Pero ¿cómo se presenta hoy esta lucha? Es evidente que en muchos frentes, tantos, podríamos decir, como aspectos tiene la vida humana actual. Pero voy a tomar como punto de partida la frase de la ministro de ¿Educación?, Isabel Celaá, cuando dijo aquello que «no podemos pensar de ninguna de las maneras que los hijos pertenecen a los padres». Con esta frase la ministro nos recuerda que uno de los grandes campos de batalla no es sólo la educación, sino sobre todo la familia.
El matrimonio y la familia arrancan naturalmente de la tendencia al amor y perfeccionamiento mutuo que instintivamente sienten entre sí el hombre y la mujer. El matrimonio no es una unión cualquiera entre dos personas, sino que ha sido fundado por el Creador, que lo ha dotado de naturaleza propia, con propiedades y finalidades esenciales. Es por ello de institución divina porque las exigencias de la naturaleza humana se fundan en la voluntad de Dios. Se realiza entre ellos una unión estable y profunda en la que se efectúa el «vendrán a ser una sola carne» (Gén 2,24), cosa que se realiza en los hijos, cuya carne es fruto de ambos, en una unión indisoluble. Es además la familia el lugar ideal para vivir y satisfacer la mayor de nuestras necesidades, la necesidad de amor y afecto.
Pero precisamente porque «Dios es Amor» (1 Jn 4,8), el Demonio quiere destruir en nosotros todo vestigio de Dios, y el principal que tenemos es el amor. Además la familia es una institución intermedia entre nosotros y el Estado, que nos proporciona afecto, amor, cobijo y estabilidad, por lo que dificulta e impide que el Estado pueda manipular directamente a las personas, ya que el individuo aislado o formando parejas sumamente inestables, con muy pocos o ningún hijo, carece de agarraderos y puntos de referencia. Por ello la abolición de la familia, sería un paso muy importante para el pleno dominio del mundo de los poderosos sin escrúpulos como Soros, los Rockefeller y el Nuevo Orden Mundial, y es que una democracia sin valores es un totalitarismo visible o encubierto. En nuestro país recordemos el detalle que una de las primerísimas personas que Sánchez recibió fue Soros.

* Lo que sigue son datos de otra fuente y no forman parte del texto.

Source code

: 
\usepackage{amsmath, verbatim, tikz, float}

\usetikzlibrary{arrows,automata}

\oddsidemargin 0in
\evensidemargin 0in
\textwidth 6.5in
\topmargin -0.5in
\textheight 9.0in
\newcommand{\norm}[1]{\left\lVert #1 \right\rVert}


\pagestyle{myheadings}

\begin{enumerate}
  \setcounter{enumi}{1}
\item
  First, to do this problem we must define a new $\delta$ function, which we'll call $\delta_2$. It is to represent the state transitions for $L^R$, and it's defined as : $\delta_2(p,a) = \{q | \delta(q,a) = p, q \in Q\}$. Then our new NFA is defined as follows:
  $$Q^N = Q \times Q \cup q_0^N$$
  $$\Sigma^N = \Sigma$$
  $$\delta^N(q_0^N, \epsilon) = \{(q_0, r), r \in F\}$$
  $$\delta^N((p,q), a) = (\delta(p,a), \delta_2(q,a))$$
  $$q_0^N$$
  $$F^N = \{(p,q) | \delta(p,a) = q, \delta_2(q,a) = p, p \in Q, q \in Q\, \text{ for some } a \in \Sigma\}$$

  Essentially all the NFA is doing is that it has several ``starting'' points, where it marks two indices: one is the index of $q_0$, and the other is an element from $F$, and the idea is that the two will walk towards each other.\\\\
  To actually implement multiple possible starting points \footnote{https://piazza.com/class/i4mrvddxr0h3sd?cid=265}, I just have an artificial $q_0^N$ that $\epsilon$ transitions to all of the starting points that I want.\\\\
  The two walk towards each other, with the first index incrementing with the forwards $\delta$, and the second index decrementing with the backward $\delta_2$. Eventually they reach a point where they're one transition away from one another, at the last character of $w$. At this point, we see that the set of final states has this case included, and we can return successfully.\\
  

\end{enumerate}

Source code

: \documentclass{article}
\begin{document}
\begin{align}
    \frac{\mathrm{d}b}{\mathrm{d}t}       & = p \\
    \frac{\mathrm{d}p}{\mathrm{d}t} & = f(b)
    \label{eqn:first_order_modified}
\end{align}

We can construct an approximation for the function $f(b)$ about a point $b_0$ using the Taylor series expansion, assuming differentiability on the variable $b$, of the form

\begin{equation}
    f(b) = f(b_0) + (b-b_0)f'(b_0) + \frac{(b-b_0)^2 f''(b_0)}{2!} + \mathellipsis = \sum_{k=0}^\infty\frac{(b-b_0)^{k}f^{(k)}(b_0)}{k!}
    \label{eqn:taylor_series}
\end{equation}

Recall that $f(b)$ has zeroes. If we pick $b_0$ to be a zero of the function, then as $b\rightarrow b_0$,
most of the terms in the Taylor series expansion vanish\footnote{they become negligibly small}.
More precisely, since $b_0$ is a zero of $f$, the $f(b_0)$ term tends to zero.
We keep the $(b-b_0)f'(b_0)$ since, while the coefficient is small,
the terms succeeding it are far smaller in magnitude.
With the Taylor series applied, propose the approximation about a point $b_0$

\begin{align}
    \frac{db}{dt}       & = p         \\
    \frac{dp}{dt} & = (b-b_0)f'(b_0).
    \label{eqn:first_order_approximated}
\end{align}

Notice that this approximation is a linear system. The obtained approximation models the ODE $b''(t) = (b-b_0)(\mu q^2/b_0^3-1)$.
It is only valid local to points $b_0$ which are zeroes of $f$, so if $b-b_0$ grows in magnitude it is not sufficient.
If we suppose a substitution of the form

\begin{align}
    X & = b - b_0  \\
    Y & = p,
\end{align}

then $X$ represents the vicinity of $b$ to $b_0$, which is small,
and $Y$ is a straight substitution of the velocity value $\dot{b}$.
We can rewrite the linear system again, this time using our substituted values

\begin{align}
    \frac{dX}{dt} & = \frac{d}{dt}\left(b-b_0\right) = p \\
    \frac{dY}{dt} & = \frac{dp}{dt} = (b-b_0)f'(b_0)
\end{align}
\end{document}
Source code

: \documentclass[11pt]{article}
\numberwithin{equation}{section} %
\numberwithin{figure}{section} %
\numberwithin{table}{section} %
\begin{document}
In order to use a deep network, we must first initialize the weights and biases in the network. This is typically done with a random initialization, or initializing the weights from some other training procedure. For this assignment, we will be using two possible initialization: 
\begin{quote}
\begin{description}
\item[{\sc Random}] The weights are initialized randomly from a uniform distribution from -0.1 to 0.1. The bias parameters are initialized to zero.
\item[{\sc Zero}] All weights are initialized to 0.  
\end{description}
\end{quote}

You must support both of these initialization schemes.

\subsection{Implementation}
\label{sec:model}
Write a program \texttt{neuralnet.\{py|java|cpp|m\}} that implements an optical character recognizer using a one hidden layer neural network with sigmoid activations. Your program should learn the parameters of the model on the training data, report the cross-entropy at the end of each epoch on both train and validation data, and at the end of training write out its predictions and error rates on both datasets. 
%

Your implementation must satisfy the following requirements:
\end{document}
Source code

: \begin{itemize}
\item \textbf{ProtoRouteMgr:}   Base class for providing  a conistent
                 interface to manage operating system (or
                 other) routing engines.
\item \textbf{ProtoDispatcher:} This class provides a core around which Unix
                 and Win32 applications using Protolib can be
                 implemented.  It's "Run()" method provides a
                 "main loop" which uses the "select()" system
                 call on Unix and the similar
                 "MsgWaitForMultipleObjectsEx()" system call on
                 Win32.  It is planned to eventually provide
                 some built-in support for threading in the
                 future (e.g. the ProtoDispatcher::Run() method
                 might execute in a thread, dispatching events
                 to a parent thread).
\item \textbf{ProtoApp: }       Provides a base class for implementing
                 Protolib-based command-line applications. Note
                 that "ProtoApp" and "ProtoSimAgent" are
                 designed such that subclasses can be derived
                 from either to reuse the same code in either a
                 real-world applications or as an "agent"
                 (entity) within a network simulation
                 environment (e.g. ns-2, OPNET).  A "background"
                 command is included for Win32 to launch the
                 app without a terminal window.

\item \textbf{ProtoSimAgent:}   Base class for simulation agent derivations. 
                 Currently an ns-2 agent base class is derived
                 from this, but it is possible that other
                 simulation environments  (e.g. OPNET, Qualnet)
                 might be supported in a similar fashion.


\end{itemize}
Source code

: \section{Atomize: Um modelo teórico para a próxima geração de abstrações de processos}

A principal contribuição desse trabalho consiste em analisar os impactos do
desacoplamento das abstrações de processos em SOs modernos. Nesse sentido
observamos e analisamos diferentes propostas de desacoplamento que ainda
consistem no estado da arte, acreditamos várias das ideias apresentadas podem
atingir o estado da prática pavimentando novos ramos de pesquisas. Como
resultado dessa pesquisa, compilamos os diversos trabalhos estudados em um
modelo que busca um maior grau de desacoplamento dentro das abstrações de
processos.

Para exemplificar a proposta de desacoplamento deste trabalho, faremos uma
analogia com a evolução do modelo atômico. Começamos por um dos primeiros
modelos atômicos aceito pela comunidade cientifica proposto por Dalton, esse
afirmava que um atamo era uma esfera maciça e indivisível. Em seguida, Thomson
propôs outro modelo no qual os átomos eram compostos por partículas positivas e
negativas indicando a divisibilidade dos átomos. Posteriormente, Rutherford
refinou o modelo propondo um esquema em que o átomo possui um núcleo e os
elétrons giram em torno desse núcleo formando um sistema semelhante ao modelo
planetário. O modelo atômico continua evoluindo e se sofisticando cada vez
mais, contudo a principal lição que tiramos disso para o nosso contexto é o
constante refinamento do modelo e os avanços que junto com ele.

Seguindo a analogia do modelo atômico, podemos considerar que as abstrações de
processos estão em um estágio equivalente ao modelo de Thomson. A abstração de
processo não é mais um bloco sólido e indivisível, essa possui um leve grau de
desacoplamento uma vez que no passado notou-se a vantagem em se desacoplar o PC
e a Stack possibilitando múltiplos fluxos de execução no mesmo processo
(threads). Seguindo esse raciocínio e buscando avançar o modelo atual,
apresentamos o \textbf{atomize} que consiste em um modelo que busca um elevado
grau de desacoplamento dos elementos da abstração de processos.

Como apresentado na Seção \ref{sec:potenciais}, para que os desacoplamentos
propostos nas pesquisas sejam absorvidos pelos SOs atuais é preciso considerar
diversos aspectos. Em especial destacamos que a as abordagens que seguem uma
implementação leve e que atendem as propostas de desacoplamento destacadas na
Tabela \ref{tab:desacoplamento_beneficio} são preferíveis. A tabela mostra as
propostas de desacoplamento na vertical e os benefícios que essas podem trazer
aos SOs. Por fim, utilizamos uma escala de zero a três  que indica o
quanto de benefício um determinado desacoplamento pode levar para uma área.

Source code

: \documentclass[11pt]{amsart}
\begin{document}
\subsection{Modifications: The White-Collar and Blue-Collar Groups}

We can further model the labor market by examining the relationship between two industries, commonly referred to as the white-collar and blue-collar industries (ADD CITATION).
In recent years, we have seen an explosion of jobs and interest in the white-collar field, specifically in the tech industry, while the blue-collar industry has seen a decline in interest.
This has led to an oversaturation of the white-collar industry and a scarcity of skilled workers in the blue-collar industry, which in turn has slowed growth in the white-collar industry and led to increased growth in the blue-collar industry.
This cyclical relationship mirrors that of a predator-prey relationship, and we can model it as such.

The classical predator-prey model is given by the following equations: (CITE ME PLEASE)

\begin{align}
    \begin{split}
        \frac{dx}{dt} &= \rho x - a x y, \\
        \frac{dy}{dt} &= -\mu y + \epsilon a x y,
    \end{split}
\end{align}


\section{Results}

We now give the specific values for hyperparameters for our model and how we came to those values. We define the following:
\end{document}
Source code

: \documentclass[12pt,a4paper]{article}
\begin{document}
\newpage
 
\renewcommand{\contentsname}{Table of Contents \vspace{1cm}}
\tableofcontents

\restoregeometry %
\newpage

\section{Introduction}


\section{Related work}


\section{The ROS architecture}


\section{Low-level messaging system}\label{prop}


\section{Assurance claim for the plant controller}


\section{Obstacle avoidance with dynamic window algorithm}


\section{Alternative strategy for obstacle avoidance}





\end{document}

Para el Demonio, en su lucha contra Dios, la abolición de la familia sería un gran éxito, porque reduciría drásticamente nuestra posibilidad y capacidad de amar. El Demonio sabe perfectamente que las familias cristianas son el futuro y la esperanza de la Iglesia. Por ello las leyes que el Demonio y sus secuaces tratan de imponernos, como el aborto, el matrimonio homosexual, la eutanasia, el divorcio exprés, la ausencia de toda norma de moralidad en la sexualidad, el dinero público no es de nadie, en un conflicto entre un hombre y una mujer la razón la tiene la mujer sí o sí, la injusticia en favor de los míos, la no libertad de educación, el saltarse las leyes cuando me conviene, son realidades profundamente antifamiliares, anticristianas y anticatólicas. Pero no podemos perder la esperanza, porque como escribió el cardenal Van Tuan: «El cristiano es una luz que brilla en las tinieblas, la sal de la vida para el mundo que no tiene sabor, la esperanza en medio de una humanidad que ha perdido la esperanza» (Sembradores de esperanza nº 949).